By a vote of 6-1, with Councilmembers Chris Ward and Chris Cate absent, the City Council and University have an agreement through December 31, 2020. The city will receive annual rent of $1.1 million and all parking and concession revenues totaling about $700,000.
City Councilman Scott Sherman, the lone No vote, says the agreement represents an $11 million subsidy for SDSU. Sherman also wanted a termination clause after 2020 should the SDSU West initiative pass in November. Councilman Mark Kersey had a reopener added to the language should the initiative pass.
Mayor Kevin Faculoner asked the council to extend the agreement. Faulconer noted, “this lease further illustrates how important SDSU university is to our economy, culture and our community.”
A New Marketing Plan
The stadium has historically been operated at a loss for the city.
In helping the city trim the stadium management debts, SDSU and the Sycuan Band of the Kumeyaay Nation announced they would leverage their relationships with Live Nation to add additional concerts and events at SDCCU stadium that will help cut into the city’s debts.
Adam Day, a CSU Trustee and Chief Administrative Officer of the Sycuan band of Kumeyaii nation, spoke on behalf of the Tribe. Day told the City Council, “Sycuan will join with SDSU to further activate the site with our relationship with Live Nation. Joining hands and pressing the reset button with SDSU’s new leadership, we can tackle this and other challenges that might come up at the site.”
SDSU President Adela de la Torre noted, “We appreciate the investment from the city. For a university like SDSU, football serves as a front porch for the university. Our student athletes help us generate local revenue and bring awareness to our academic commitment and opportunity for our students.”
Thanks to some unexpected concert and event windfalls, the city managed to trim its 2018 stadium management debt to $3.3 million. Charles Modica, the City of San Diego’s Fiscal & Policy Analyst said the city is looking at a $7.3 million deficit for 2019.
Council Kills Homelessness TOT Ballot Measure
Councilmember David Alvarez and his staff introduced a ballot measure to increase the TOT for critical funding to help pay for homelessness related services and projects.
The measure was separate from the convention centers, Yes! For A Better San Diego effort.
Alvarez argued the 1% increase in TOT would bring in 130 million over the next 5 years for those efforts. Proponents say the ballot measure would provide a reliable funding source to ensure homelessness have proper services and shelter.
The City of San Diego is expected to spend $27 million on homelessness related programs in 2019.

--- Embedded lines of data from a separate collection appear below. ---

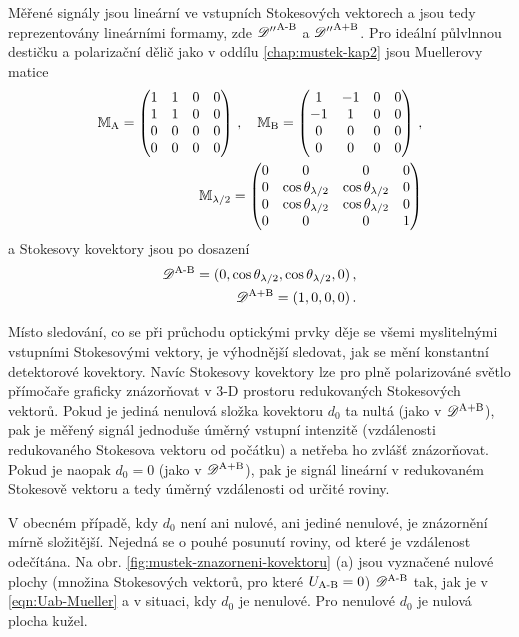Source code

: Měřené signály jsou lineární ve vstupních Stokesových vektorech a jsou tedy reprezentovány lineárními formamy, zde ${\mathscr{D}''}^\textrm{A-B}$ a ${\mathscr{D}''}^\textrm{A+B}$.
Pro ideální půlvlnnou destičku a polarizační dělič jako v oddílu \ref{chap:mustek-kap2} jsou Muellerovy matice
\begin{align}
    \mathbb{M}_\textrm{A} = \begin{pmatrix} 1&1&0&0 \\ 1&1&0&0 \\ 0&0&0&0 \\ 0&0&0&0 \end{pmatrix} \,,\quad 
    \mathbb{M}_\textrm{B} = \begin{pmatrix} 1&-1&0&0 \\ -1&1&0&0 \\ 0&0&0&0 \\ 0&0&0&0 \end{pmatrix} \,, \\
    \mathbb{M}_{\lambda/2} = \begin{pmatrix} 0&0&0&0 \\ 0&\cos\theta_{\lambda/2}&\cos\theta_{\lambda/2}&0 \\ 0&\cos\theta_{\lambda/2}&\cos\theta_{\lambda/2}&0 \\ 0&0&0&1 \end{pmatrix}
\end{align}
a Stokesovy kovektory jsou po dosazení
\begin{align}
    \mathscr{D}^\textrm{A-B}=(0, \cos\theta_{\lambda/2}, \cos\theta_{\lambda/2}, 0) \,, \label{eqn:Uab-Mueller} \\
    \mathscr{D}^\textrm{A+B}=(1, 0, 0, 0) \,.
\end{align}

Místo sledování, co se při průchodu optickými prvky děje se všemi myslitelnými vstupními Stokesovými vektory, je výhodnější sledovat, jak se mění konstantní detektorové kovektory.
Navíc Stokesovy kovektory lze pro plně polarizováné světlo přímočaře graficky znázorňovat v 3-D prostoru redukovaných Stokesových vektorů.
Pokud je jediná nenulová složka kovektoru $d_0$ ta nultá (jako v $\mathscr{D}^\textrm{A+B}$), pak je měřený signál jednoduše úměrný vstupní intenzitě (vzdálenosti redukovaného Stokesova vektoru od počátku) a netřeba ho zvlášť znázorňovat.
Pokud je naopak $d_0=0$ (jako v $\mathscr{D}^\textrm{A+B}$), pak je signál lineární v redukovaném Stokesově vektoru a tedy úměrný vzdálenosti od určité roviny.

V obecném případě, kdy $d_0$ není ani nulové, ani jediné nenulové, je znázornění mírně složitější.
Nejedná se o pouhé posunutí roviny, od které je vzdálenost odečítána.
Na obr. \ref{fig:mustek-znazorneni-kovektoru} (a) jsou vyznačené nulové plochy (množina Stokesových vektorů, pro které $U_\textrm{A-B}=0$) $\mathscr{D}^\textrm{A-B}$ tak, jak je v \eqref{eqn:Uab-Mueller} a v situaci, kdy $d_0$ je nenulové.
Pro nenulové $d_0$ je nulová plocha kužel.

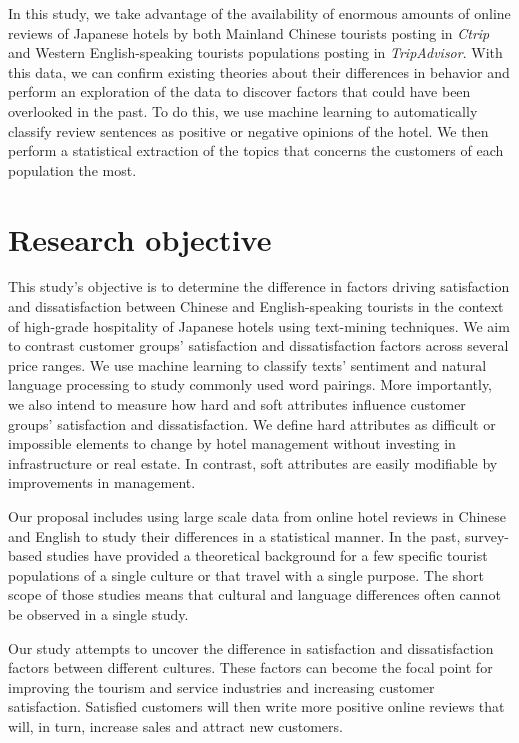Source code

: \documentclass[smallextended,natbib]{svjour3}       %
\begin{document}
  In this study, we take advantage of the availability of enormous amounts of online reviews of Japanese hotels by both Mainland Chinese tourists posting in \textit{Ctrip} and Western English-speaking tourists populations posting in \textit{TripAdvisor}. With this data, we can confirm existing theories about their differences in behavior and perform an exploration of the data to discover factors that could have been overlooked in the past. To do this, we use machine learning to automatically classify review sentences as positive or negative opinions of the hotel. We then perform a statistical extraction of the topics that concerns the customers of each population the most.

\section{Research objective}\label{research_objective}

  This study's objective is to determine the difference in factors driving satisfaction and dissatisfaction between Chinese and English-speaking tourists in the context of high-grade hospitality of Japanese hotels using text-mining techniques. We aim to contrast customer groups' satisfaction and dissatisfaction factors across several price ranges. We use machine learning to classify texts' sentiment and natural language processing to study commonly used word pairings. More importantly, we also intend to measure how hard and soft attributes influence customer groups' satisfaction and dissatisfaction. We define hard attributes as difficult or impossible elements to change by hotel management without investing in infrastructure or real estate. In contrast, soft attributes are easily modifiable by improvements in management.

  Our proposal includes using large scale data from online hotel reviews in Chinese and English to study their differences in a statistical manner. In the past, survey-based studies have provided a theoretical background for a few specific tourist populations of a single culture or that travel with a single purpose. The short scope of those studies means that cultural and language differences often cannot be observed in a single study.

  Our study attempts to uncover the difference in satisfaction and dissatisfaction factors between different cultures. These factors can become the focal point for improving the tourism and service industries and increasing customer satisfaction. Satisfied customers will then write more positive online reviews that will, in turn, increase sales and attract new customers. 
\end{document}
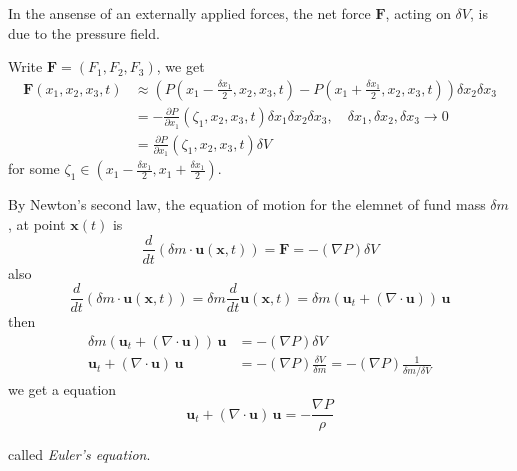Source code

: In the ansense of an externally applied forces, the net force $\textbf{F}$, acting on $\delta V$, is due to the pressure field.

Write $\textbf{F}=(F_1,F_2,F_3)$, we get
\begin{equation}
\begin{aligned}
\textbf{F}(x_1,x_2,x_3,t)
&\approx \left(
P\left(x_1-\frac{\delta x_1}{2},x_2,x_3,t\right)
- P\left(x_1+\frac{\delta x_1}{2},x_2,x_3,t\right)
\right)\delta x_2 \delta x_3\\
&= -\frac{\partial P}{\partial x_1}(\zeta_{1},x_2,x_3, t)\delta x_1 \delta x_2 \delta x_3,\quad \delta x_1, \delta x_2, \delta x_3\to 0\\
&= \frac{\partial P}{\partial x_1}(\zeta_{1},x_2,x_3, t)\delta V
\end{aligned}
\end{equation}
for some $\zeta_1\in\left(x_1-\frac{\delta x_1}{2}, x_1+\frac{\delta x_1}{2}\right)$.

By Newton's second law, the equation of motion for the elemnet of fund mass $\delta m$, at point $\textbf{x}(t)$ is 
\begin{equation}
\frac{d}{dt}\left(\delta m \cdot \textbf{u}(\textbf{x},t)\right) = \textbf{F} = -(\nabla P)\delta V
\end{equation}
also
\begin{equation}
\frac{d}{dt}\left(\delta m \cdot \textbf{u}(\textbf{x},t)\right) = \delta m \frac{d}{dt}\textbf{u}(\textbf{x},t) = \delta m \left(\textbf{u}_t+(\nabla\cdot \textbf{u})\right)\,\textbf{u}
\end{equation}
then
\begin{equation}
\begin{aligned}
\delta m \left(\textbf{u}_t+(\nabla\cdot \textbf{u})\right) \,\textbf{u}
&=
-(\nabla P)\delta V\\
\textbf{u}_t+ (\nabla\cdot \textbf{u})\,\textbf{u} &= -(\nabla P)\frac{\delta V}{\delta m} = -(\nabla P)\frac{1}{\delta m/\delta V}
\end{aligned}
\end{equation}
we get a equation
\begin{equation}
\textbf{u}_t+ (\nabla\cdot \textbf{u}) \,\textbf{u} = -\frac{\nabla P}{\rho}
\end{equation}


called \textit{Euler's equation}.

City Councilman David Alvarez said, “The public supports a greater allocation to help our homelessness community. This is straightforward, transparent and would greatly assist those in our community in need.”
The vote failed 5-2.
Jr. Lifeguard Foundation Aquatic Facility Killed
The Prevent Drowning Foundation, formerly the Junior Lifeguard Foundation has pushed for a new Junior Lifeguard building.
Initially the Foundation was eyeing parkland on the boardwalk just south of the Belmont Roller Coaster, but as Councilmember Mark Kersey noted the group has decided to “to pursue a facility on Mission Bay only, and not on Mission Beach.”
Concerns over that lack of input has been the subject of coverage on IVN San Diego. Community leader Judy Swink, who authored an op-ed for IVN San Diego told the City Council, “Charter section 55 was put in decades ago to protect parkland. A 2/3rd vote was required until 2016, so as not to giveaway that important space. There has been virtually no community input on this plan. I strongly urge each of you to defer this measure until the due diligence has been done to understand what the Foundation is going to do with its proposed 9,000 sf of building space.”
The Foundation had its share of proponents including Corey McClelland who gave a 5-minute presentation on the importance on the proposed facility. “We started this back in 2014 when the lifeguards put in a request to get this done. They came up with the 9,000 square foot facility that has been mentioned. Because they are currently at Santa Clara Point, it made a lot of sense to keep it on the beach. We’re going to build it and then turn the keys over to the City of San Diego.”
Corey McClelland, Prevent Drowning Foundation
Councilmember David Alvarez raised concerns with the plan. “The Foundation works with communities all over San Diego where kids can get prepared to feel and be safe in the ocean. That is a critical effort,” Alvarez continued, “Yet, this really shows the lack of leadership in the city. We have no project before us and nobody has taken the lead on this. It is needed and important, but we have a meeting to talk about a charter change? If this goes to the voters there is zero guarantee this project will look like what is being proposed.”
The council voted 4-2 to not put the plan before voters in November.